▶ AIM OF THE EXERCISE
From the first line of the material below to the line containing "Phys. **97**, 7716–7729 (1992).", repeat every line exactly and add nothing.
== DATA FOR REVIEW
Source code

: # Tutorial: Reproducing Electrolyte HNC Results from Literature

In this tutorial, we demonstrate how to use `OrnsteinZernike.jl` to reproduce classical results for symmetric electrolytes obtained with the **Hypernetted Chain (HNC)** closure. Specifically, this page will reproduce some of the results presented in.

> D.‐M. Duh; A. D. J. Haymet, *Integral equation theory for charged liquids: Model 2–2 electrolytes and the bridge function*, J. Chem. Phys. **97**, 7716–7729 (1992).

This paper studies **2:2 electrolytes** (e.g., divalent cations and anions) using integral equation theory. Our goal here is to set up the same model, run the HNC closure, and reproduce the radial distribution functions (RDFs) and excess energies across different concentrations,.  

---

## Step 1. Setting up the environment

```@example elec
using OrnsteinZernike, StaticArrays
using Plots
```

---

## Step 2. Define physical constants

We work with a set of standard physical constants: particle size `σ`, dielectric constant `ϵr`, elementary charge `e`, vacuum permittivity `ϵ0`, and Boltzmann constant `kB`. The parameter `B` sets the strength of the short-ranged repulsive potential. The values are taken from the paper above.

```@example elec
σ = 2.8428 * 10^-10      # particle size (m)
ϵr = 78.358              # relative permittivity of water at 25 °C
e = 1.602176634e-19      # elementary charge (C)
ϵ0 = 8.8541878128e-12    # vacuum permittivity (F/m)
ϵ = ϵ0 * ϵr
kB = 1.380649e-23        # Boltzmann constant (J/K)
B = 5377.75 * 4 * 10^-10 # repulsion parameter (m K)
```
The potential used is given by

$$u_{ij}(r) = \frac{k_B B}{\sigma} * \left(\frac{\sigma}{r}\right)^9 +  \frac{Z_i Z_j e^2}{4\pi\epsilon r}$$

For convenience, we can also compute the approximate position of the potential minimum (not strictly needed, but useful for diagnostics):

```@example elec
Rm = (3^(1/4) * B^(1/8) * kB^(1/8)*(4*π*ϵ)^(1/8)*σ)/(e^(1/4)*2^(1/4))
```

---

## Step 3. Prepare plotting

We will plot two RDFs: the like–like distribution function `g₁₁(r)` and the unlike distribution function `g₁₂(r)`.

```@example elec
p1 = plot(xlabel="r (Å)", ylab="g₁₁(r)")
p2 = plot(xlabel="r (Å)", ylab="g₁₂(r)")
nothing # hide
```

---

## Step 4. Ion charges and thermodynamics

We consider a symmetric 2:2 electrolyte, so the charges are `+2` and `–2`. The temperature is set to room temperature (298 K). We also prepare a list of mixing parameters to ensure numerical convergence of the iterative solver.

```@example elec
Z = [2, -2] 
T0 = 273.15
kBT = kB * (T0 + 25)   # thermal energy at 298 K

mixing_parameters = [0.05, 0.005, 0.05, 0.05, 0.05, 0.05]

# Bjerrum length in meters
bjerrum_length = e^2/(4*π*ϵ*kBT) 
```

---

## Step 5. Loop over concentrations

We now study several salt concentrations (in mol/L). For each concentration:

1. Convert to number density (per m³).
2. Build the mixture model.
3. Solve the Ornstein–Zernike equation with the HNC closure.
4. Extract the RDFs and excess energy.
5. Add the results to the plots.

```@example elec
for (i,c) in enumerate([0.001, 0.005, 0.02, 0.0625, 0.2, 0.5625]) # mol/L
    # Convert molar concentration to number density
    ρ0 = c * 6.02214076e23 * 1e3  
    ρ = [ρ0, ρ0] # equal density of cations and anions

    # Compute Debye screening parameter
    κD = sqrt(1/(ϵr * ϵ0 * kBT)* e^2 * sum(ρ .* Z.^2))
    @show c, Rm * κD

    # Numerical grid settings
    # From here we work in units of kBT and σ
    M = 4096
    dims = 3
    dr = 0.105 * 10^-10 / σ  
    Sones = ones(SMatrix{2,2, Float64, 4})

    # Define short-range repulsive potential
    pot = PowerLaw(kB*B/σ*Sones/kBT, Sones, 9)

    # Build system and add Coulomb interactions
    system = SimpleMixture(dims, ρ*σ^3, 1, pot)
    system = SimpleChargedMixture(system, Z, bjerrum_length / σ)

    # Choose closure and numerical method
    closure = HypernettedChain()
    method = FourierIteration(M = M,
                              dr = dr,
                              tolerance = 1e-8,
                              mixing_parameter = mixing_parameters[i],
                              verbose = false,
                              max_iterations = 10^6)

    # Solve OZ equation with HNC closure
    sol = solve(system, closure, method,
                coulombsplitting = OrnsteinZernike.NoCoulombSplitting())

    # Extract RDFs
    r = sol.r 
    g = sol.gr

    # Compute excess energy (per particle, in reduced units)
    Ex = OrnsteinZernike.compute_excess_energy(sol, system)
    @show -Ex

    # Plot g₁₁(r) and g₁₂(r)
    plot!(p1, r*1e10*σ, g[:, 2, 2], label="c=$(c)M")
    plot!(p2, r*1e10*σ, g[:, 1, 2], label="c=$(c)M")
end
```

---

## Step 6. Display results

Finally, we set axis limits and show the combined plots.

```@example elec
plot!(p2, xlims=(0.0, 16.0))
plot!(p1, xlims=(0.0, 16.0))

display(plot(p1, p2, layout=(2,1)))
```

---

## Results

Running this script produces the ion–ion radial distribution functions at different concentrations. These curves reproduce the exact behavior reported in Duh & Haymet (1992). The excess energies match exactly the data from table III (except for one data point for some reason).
====
▶ WRITTEN ANSWER
Source code

: # Tutorial: Reproducing Electrolyte HNC Results from Literature

In this tutorial, we demonstrate how to use `OrnsteinZernike.jl` to reproduce classical results for symmetric electrolytes obtained with the **Hypernetted Chain (HNC)** closure. Specifically, this page will reproduce some of the results presented in.

> D.‐M. Duh; A. D. J. Haymet, *Integral equation theory for charged liquids: Model 2–2 electrolytes and the bridge function*, J. Chem. Phys. **97**, 7716–7729 (1992).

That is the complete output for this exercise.